The biggest technical challenge, says Korins, “was literally wrestling the thing down to the ground. Lin plopped this thing on my desk three years ago. It was unlike the revival of a show. There were no rules to it. It’s a hugely epic story, with different locations, and different socio-economic strata—we go from a tent on a battlefield to the richest person’s home.”
Korins felt “a huge responsibility,” because he genuinely sees Hamilton as a work of “staggering genius, as close to catching lightning in a bottle as I have ever seen.”
This is quite a compliment from someone who has worked in stage design so prolifically for 18 years—on Broadway productions that have included Misery and Annie, and who has designed TV sets for productions like Grease Live, and concerts for artists including Kanye West and Mariah Carey.

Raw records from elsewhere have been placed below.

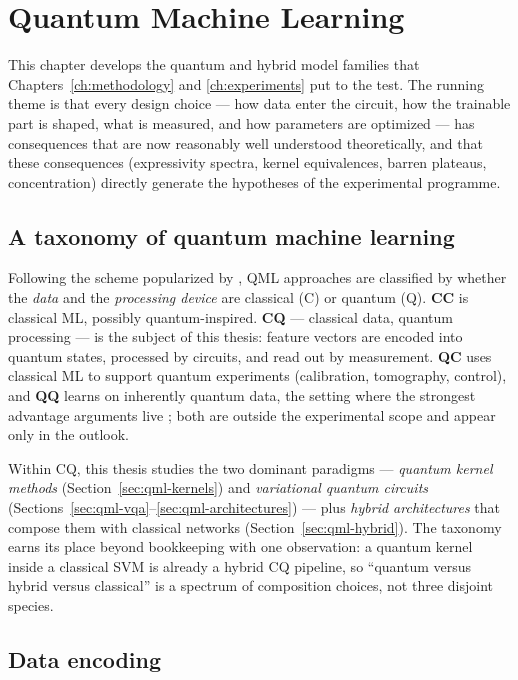 \chapter{Quantum Machine Learning}
\label{ch:qml}

This chapter develops the quantum and hybrid model families that
Chapters~\ref{ch:methodology} and \ref{ch:experiments} put to the test. The
running theme is that every design choice --- how data enter the circuit, how
the trainable part is shaped, what is measured, and how parameters are
optimized --- has consequences that are now reasonably well understood
theoretically, and that these consequences (expressivity spectra, kernel
equivalences, barren plateaus, concentration) directly generate the hypotheses
of the experimental programme.

\section{A taxonomy of quantum machine learning}
\label{sec:qml-taxonomy}

Following the scheme popularized by \citet{schuld2021book}, QML approaches are
classified by whether the \emph{data} and the \emph{processing device} are
classical (C) or quantum (Q). \textbf{CC} is classical ML, possibly
quantum-inspired. \textbf{CQ} --- classical data, quantum processing --- is
the subject of this thesis: feature vectors are encoded into quantum states,
processed by circuits, and read out by measurement. \textbf{QC} uses
classical ML to support quantum experiments (calibration, tomography,
control), and \textbf{QQ} learns on inherently quantum data, the setting where
the strongest advantage arguments live \citep{huang2022advantage}; both are
outside the experimental scope and appear only in the outlook.

Within CQ, this thesis studies the two dominant paradigms --- \emph{quantum
kernel methods} (Section~\ref{sec:qml-kernels}) and \emph{variational quantum
circuits} (Sections~\ref{sec:qml-vqa}--\ref{sec:qml-architectures}) --- plus
\emph{hybrid architectures} that compose them with classical networks
(Section~\ref{sec:qml-hybrid}). The taxonomy earns its place beyond
bookkeeping with one observation: a quantum kernel inside a classical SVM is
already a hybrid CQ pipeline, so ``quantum versus hybrid versus classical'' is
a spectrum of composition choices, not three disjoint species.

\section{Data encoding}
\label{sec:qml-encoding}

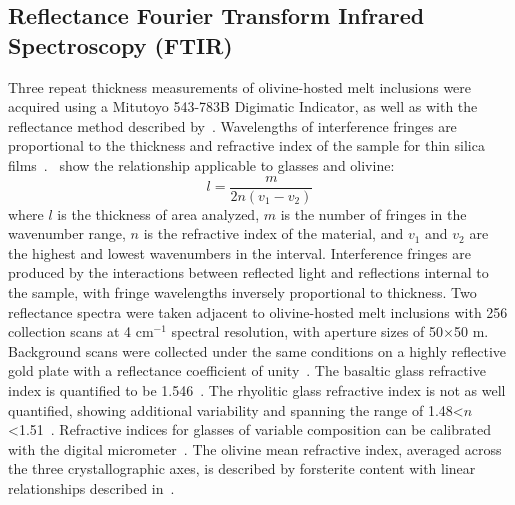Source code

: \documentclass[draft]{agujournal2019}
\begin{document}
\subsection{Reflectance Fourier Transform Infrared Spectroscopy (FTIR)}
Three repeat thickness measurements of olivine-hosted melt inclusions were acquired using a Mitutoyo 543-783B Digimatic Indicator, as well as with the reflectance method described by~. Wavelengths of interference fringes are proportional to the thickness and refractive index of the sample for thin silica films~\cite{Nishikidaetal1996, Tamicetal2001, WysoczanskiandTani2006, Sunetal2007}.~ show the relationship applicable to glasses and olivine: 
\begin{equation}
l = \frac{m}{2n (v_1 - v_2)}
\end{equation}
where $l$ is the thickness of area analyzed, $m$ is the number of fringes in the wavenumber range, $n$ is the refractive index of the material, and $v_1$ and $v_2$ are the highest and lowest wavenumbers in the interval. Interference fringes are produced by the interactions between reflected light and reflections internal to the sample, with fringe wavelengths inversely proportional to thickness. Two reflectance spectra were taken adjacent to olivine-hosted melt inclusions with 256 collection scans at 4 cm$^{-1}$ spectral resolution, with aperture sizes of 50$\times$50 \textmu m. Background scans were collected under the same conditions on a highly reflective gold plate with a reflectance coefficient of unity~\cite{NicholsandWysoczanski2007}. The basaltic glass refractive index is quantified to be 1.546~\cite{KumagaiandKaneoka2003}. The rhyolitic glass refractive index is not as well quantified, showing additional variability and spanning the range of 1.48\textless $n$\textless 1.51~\cite{Trogeretal1959, Tamicetal2001}. Refractive indices for glasses of variable composition can be calibrated with the digital micrometer~\cite{DuncanandDasgupta2015, Tamicetal2001}. The olivine mean refractive index, averaged across the three crystallographic axes, is described by forsterite content with linear relationships described in~. 
\end{document}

To get to its first home at the Public Theater, then to what Hamilton looks like on Broadway, “a million bad ideas” had to be processed and rejected. There was a plan to show the founding fathers on columns, and within a gold picture frame, which would be broken; the stage was set to be made of earth, and at another point black and metal. At the Public, the show had a pool of water in early previews.
“Designing is redesigning,” says Korins, and rejecting designs, and taking others on, was part of a process of necessary experimentation.
“Carpenters were the shipbuilders of the time, and we wanted it to look as if carpenters had constructed the stage,” says Korins. If it looks rough, he says, “these were hard times. We think of these men as rich and privileged, and yes, they went to become presidents and dignitaries. The truth is before that they were scrappy and hungry: they were oppressed people.”
Each location was picture-researched, and then Korin and his design team chose only one or two visual signifiers, like an abstract “star field” of candles for a posh party, or desk, or bench.
“To me, the thing I am most proud of—apart from being part of the show, it has been such a profound experience—is that each one of the design elements works perfectly with the choreography, design, music, and acting,” says Korins. “It’s a completely cohesive experience—that is rare in theater.”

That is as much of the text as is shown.